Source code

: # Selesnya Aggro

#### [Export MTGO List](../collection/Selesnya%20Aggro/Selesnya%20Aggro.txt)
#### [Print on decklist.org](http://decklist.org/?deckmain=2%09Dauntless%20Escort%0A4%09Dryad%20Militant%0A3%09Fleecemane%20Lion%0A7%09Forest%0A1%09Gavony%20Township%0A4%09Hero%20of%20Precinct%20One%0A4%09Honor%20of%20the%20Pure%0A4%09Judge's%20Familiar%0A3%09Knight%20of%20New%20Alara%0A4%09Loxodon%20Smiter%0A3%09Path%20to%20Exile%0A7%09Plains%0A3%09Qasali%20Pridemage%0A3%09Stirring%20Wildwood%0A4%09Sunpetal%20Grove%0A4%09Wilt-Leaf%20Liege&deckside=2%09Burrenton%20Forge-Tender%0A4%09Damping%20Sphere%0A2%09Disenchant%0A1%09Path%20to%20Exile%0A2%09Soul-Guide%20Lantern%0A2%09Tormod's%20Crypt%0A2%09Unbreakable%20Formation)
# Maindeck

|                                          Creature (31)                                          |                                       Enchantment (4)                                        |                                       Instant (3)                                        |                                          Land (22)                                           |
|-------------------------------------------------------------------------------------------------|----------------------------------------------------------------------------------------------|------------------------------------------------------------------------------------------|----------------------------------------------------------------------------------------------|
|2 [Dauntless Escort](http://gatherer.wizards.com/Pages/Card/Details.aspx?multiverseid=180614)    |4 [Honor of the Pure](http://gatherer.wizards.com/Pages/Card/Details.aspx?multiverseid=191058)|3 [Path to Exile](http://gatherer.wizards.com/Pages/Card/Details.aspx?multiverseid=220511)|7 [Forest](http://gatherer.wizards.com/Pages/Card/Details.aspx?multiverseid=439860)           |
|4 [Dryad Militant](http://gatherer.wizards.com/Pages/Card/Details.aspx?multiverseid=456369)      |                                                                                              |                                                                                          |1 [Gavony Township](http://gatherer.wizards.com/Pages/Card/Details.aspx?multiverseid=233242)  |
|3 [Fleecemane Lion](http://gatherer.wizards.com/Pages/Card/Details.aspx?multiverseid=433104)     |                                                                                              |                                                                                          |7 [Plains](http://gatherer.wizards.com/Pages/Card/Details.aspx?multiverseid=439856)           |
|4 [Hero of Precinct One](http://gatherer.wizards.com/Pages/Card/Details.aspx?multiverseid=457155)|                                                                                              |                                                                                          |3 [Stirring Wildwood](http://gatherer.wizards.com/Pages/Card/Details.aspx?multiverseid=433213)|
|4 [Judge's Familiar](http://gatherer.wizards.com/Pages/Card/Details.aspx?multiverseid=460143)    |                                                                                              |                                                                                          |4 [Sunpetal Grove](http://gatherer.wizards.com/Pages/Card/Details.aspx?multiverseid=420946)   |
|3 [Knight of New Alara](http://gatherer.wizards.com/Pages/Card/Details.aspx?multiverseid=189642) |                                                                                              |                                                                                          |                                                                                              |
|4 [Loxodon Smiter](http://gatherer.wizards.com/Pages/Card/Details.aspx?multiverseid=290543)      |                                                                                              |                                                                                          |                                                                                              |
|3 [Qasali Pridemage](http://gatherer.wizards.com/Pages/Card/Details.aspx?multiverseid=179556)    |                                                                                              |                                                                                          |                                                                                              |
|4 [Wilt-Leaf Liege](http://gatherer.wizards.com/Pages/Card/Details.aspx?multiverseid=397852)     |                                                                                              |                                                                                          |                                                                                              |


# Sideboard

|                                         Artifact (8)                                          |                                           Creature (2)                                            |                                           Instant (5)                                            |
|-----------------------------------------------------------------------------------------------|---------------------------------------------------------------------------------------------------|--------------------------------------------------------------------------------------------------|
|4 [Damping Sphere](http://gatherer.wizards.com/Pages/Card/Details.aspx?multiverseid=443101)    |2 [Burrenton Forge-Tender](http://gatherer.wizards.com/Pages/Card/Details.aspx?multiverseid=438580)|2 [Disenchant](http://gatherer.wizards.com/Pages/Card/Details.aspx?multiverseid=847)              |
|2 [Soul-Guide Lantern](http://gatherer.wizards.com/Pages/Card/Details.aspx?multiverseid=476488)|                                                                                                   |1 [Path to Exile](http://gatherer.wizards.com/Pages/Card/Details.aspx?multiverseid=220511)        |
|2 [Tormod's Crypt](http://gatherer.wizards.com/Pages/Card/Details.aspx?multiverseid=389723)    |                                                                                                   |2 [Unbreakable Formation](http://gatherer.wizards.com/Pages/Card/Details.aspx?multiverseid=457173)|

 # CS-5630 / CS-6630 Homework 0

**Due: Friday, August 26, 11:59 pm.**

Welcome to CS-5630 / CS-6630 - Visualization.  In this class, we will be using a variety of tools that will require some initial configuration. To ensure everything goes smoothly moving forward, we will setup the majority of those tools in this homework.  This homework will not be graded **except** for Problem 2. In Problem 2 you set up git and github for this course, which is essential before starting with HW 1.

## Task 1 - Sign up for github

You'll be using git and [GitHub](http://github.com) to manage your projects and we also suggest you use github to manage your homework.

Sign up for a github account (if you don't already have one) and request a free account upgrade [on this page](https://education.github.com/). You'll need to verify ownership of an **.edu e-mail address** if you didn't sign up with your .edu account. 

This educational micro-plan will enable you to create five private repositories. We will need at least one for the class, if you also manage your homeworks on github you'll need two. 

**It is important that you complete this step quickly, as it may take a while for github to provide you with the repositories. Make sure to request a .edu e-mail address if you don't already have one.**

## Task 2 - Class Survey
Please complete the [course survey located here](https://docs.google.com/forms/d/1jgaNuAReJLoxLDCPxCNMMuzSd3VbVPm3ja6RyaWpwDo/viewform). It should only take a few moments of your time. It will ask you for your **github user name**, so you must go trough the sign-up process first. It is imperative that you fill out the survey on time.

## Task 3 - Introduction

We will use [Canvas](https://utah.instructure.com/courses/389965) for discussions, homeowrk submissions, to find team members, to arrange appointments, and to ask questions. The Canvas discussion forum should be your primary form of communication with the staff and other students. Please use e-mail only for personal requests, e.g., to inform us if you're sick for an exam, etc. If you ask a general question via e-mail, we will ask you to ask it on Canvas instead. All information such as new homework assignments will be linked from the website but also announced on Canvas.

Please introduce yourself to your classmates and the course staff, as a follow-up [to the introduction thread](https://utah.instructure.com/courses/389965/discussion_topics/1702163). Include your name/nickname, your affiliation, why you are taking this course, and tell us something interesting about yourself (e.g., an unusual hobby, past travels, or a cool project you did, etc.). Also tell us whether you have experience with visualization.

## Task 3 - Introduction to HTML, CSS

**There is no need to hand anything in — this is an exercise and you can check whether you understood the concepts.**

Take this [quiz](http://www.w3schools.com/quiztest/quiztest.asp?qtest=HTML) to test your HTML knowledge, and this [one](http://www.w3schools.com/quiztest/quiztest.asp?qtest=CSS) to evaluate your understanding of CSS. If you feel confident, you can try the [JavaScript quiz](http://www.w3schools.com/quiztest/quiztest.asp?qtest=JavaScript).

..........

• _Work required_: Type out the records again exactly, line for line.

• _Response area_:
Source code

: # Selesnya Aggro

#### [Export MTGO List](../collection/Selesnya%20Aggro/Selesnya%20Aggro.txt)
#### [Print on decklist.org](http://decklist.org/?deckmain=2%09Dauntless%20Escort%0A4%09Dryad%20Militant%0A3%09Fleecemane%20Lion%0A7%09Forest%0A1%09Gavony%20Township%0A4%09Hero%20of%20Precinct%20One%0A4%09Honor%20of%20the%20Pure%0A4%09Judge's%20Familiar%0A3%09Knight%20of%20New%20Alara%0A4%09Loxodon%20Smiter%0A3%09Path%20to%20Exile%0A7%09Plains%0A3%09Qasali%20Pridemage%0A3%09Stirring%20Wildwood%0A4%09Sunpetal%20Grove%0A4%09Wilt-Leaf%20Liege&deckside=2%09Burrenton%20Forge-Tender%0A4%09Damping%20Sphere%0A2%09Disenchant%0A1%09Path%20to%20Exile%0A2%09Soul-Guide%20Lantern%0A2%09Tormod's%20Crypt%0A2%09Unbreakable%20Formation)
# Maindeck

|                                          Creature (31)                                          |                                       Enchantment (4)                                        |                                       Instant (3)                                        |                                          Land (22)                                           |
|-------------------------------------------------------------------------------------------------|----------------------------------------------------------------------------------------------|------------------------------------------------------------------------------------------|----------------------------------------------------------------------------------------------|
|2 [Dauntless Escort](http://gatherer.wizards.com/Pages/Card/Details.aspx?multiverseid=180614)    |4 [Honor of the Pure](http://gatherer.wizards.com/Pages/Card/Details.aspx?multiverseid=191058)|3 [Path to Exile](http://gatherer.wizards.com/Pages/Card/Details.aspx?multiverseid=220511)|7 [Forest](http://gatherer.wizards.com/Pages/Card/Details.aspx?multiverseid=439860)           |
|4 [Dryad Militant](http://gatherer.wizards.com/Pages/Card/Details.aspx?multiverseid=456369)      |                                                                                              |                                                                                          |1 [Gavony Township](http://gatherer.wizards.com/Pages/Card/Details.aspx?multiverseid=233242)  |
|3 [Fleecemane Lion](http://gatherer.wizards.com/Pages/Card/Details.aspx?multiverseid=433104)     |                                                                                              |                                                                                          |7 [Plains](http://gatherer.wizards.com/Pages/Card/Details.aspx?multiverseid=439856)           |
|4 [Hero of Precinct One](http://gatherer.wizards.com/Pages/Card/Details.aspx?multiverseid=457155)|                                                                                              |                                                                                          |3 [Stirring Wildwood](http://gatherer.wizards.com/Pages/Card/Details.aspx?multiverseid=433213)|
|4 [Judge's Familiar](http://gatherer.wizards.com/Pages/Card/Details.aspx?multiverseid=460143)    |                                                                                              |                                                                                          |4 [Sunpetal Grove](http://gatherer.wizards.com/Pages/Card/Details.aspx?multiverseid=420946)   |
|3 [Knight of New Alara](http://gatherer.wizards.com/Pages/Card/Details.aspx?multiverseid=189642) |                                                                                              |                                                                                          |                                                                                              |
|4 [Loxodon Smiter](http://gatherer.wizards.com/Pages/Card/Details.aspx?multiverseid=290543)      |                                                                                              |                                                                                          |                                                                                              |
|3 [Qasali Pridemage](http://gatherer.wizards.com/Pages/Card/Details.aspx?multiverseid=179556)    |                                                                                              |                                                                                          |                                                                                              |
|4 [Wilt-Leaf Liege](http://gatherer.wizards.com/Pages/Card/Details.aspx?multiverseid=397852)     |                                                                                              |                                                                                          |                                                                                              |


# Sideboard

|                                         Artifact (8)                                          |                                           Creature (2)                                            |                                           Instant (5)                                            |
|-----------------------------------------------------------------------------------------------|---------------------------------------------------------------------------------------------------|--------------------------------------------------------------------------------------------------|
|4 [Damping Sphere](http://gatherer.wizards.com/Pages/Card/Details.aspx?multiverseid=443101)    |2 [Burrenton Forge-Tender](http://gatherer.wizards.com/Pages/Card/Details.aspx?multiverseid=438580)|2 [Disenchant](http://gatherer.wizards.com/Pages/Card/Details.aspx?multiverseid=847)              |
|2 [Soul-Guide Lantern](http://gatherer.wizards.com/Pages/Card/Details.aspx?multiverseid=476488)|                                                                                                   |1 [Path to Exile](http://gatherer.wizards.com/Pages/Card/Details.aspx?multiverseid=220511)        |
|2 [Tormod's Crypt](http://gatherer.wizards.com/Pages/Card/Details.aspx?multiverseid=389723)    |                                                                                                   |2 [Unbreakable Formation](http://gatherer.wizards.com/Pages/Card/Details.aspx?multiverseid=457173)|

 # CS-5630 / CS-6630 Homework 0

**Due: Friday, August 26, 11:59 pm.**

Welcome to CS-5630 / CS-6630 - Visualization.  In this class, we will be using a variety of tools that will require some initial configuration. To ensure everything goes smoothly moving forward, we will setup the majority of those tools in this homework.  This homework will not be graded **except** for Problem 2. In Problem 2 you set up git and github for this course, which is essential before starting with HW 1.

## Task 1 - Sign up for github

You'll be using git and [GitHub](http://github.com) to manage your projects and we also suggest you use github to manage your homework.

Sign up for a github account (if you don't already have one) and request a free account upgrade [on this page](https://education.github.com/). You'll need to verify ownership of an **.edu e-mail address** if you didn't sign up with your .edu account. 

This educational micro-plan will enable you to create five private repositories. We will need at least one for the class, if you also manage your homeworks on github you'll need two. 

**It is important that you complete this step quickly, as it may take a while for github to provide you with the repositories. Make sure to request a .edu e-mail address if you don't already have one.**

## Task 2 - Class Survey
Please complete the [course survey located here](https://docs.google.com/forms/d/1jgaNuAReJLoxLDCPxCNMMuzSd3VbVPm3ja6RyaWpwDo/viewform). It should only take a few moments of your time. It will ask you for your **github user name**, so you must go trough the sign-up process first. It is imperative that you fill out the survey on time.

## Task 3 - Introduction

We will use [Canvas](https://utah.instructure.com/courses/389965) for discussions, homeowrk submissions, to find team members, to arrange appointments, and to ask questions. The Canvas discussion forum should be your primary form of communication with the staff and other students. Please use e-mail only for personal requests, e.g., to inform us if you're sick for an exam, etc. If you ask a general question via e-mail, we will ask you to ask it on Canvas instead. All information such as new homework assignments will be linked from the website but also announced on Canvas.

Please introduce yourself to your classmates and the course staff, as a follow-up [to the introduction thread](https://utah.instructure.com/courses/389965/discussion_topics/1702163). Include your name/nickname, your affiliation, why you are taking this course, and tell us something interesting about yourself (e.g., an unusual hobby, past travels, or a cool project you did, etc.). Also tell us whether you have experience with visualization.

## Task 3 - Introduction to HTML, CSS

**There is no need to hand anything in — this is an exercise and you can check whether you understood the concepts.**

Take this [quiz](http://www.w3schools.com/quiztest/quiztest.asp?qtest=HTML) to test your HTML knowledge, and this [one](http://www.w3schools.com/quiztest/quiztest.asp?qtest=CSS) to evaluate your understanding of CSS. If you feel confident, you can try the [JavaScript quiz](http://www.w3schools.com/quiztest/quiztest.asp?qtest=JavaScript).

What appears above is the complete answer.